In the ‘Fantasia’ block studied, the 100 lb N/ac/year rate of fertilization resulted in leaf N levels of 2.6 to 3.0% N, which produced sufficient vegetative growth to maintain yields and fruit weights equivalent to higher fertilization rates. Applying higher rates of N fertilization produced no beneficial effects and would only reduce fruit red color and increase the possibility of leaching nitrates into the groundwater.
Fig. 6. Relationship between nitrogen (N) treatments and the number of infested and new shoots. A positive correlation was found between increased N fertilization and infested (y = 1.553 + 0.347x, r2 = 0.42, P < 0.001) and new (y = 1.235 + 0.423x, r2 = 0.37, P < 0.001) shoots. Treatment means followed by the same letter are not significantly different (Tukey's multiple pairwise comparison test, P < 0.05). Data were transformed (√(x + 0.5), for statistical analysis.
The N treatments had no effect on most of the postharvest parameters measured. Among the parameters that were affected by N treatments were potential water loss and cuticle thickness, which affect postharvest storage potential and brown rot susceptibility. Nitrogen fertilization was positively correlated with increased levels of brown rot blossom infection. In the higher N treatments, there was also an increase in the symptomless infections of green fruit (latent infections) and the susceptibility of mature fruit to brown rot. Increased N resulted in a greater number of fruit dropped and decayed by brown rot and in more mummified fruit hanging on the trees.

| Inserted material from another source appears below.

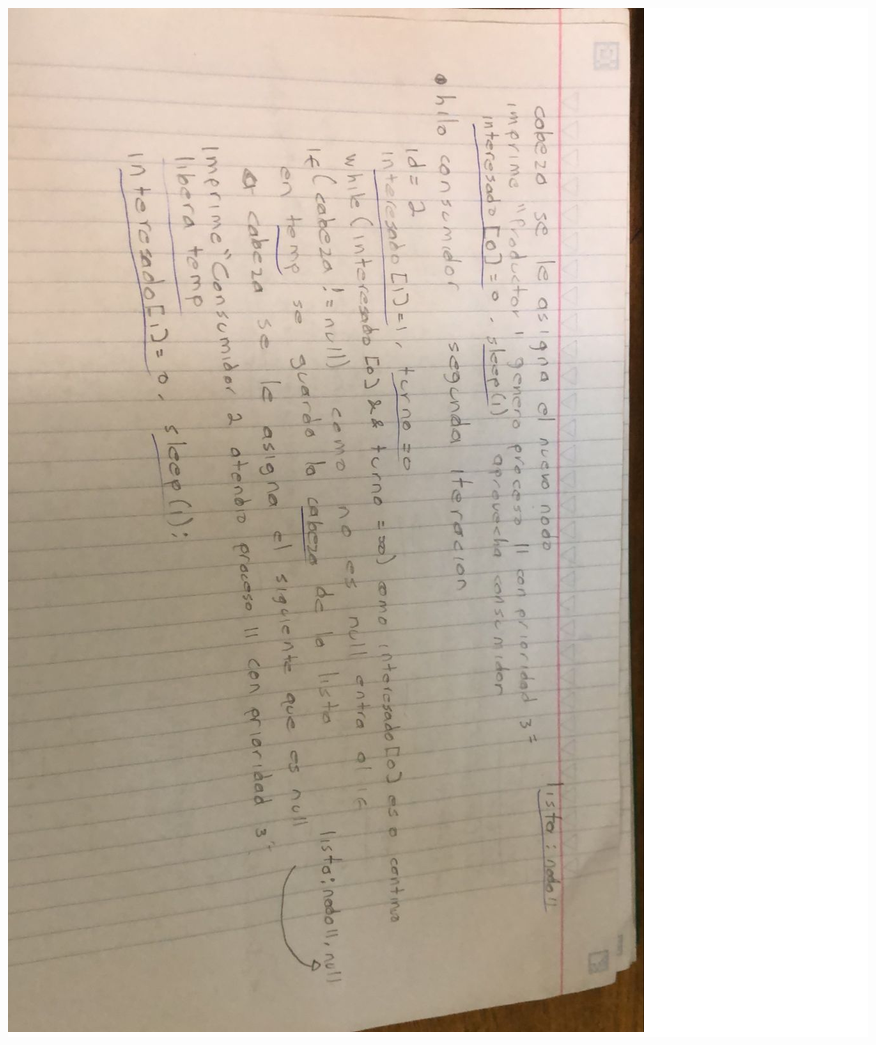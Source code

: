 ![Ejemplo de producto consumidor Peterson 3](https://github.com/DavidMB4/Sistemas-operativos/blob/master/Pruebas_de_escritorio/ProctoConsumido%20Peterson3.jpg?raw=true)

Increased N fertilization was also correlated with greater OFM and PTB fruit infestations. We believe that differences in pest densities are primarily attributed to changes in the number of available host sites, especially late in the growing season. The increase in PTB and OFM survival in August and September represents an increase in the overwintering population and potential damage to next season's crop.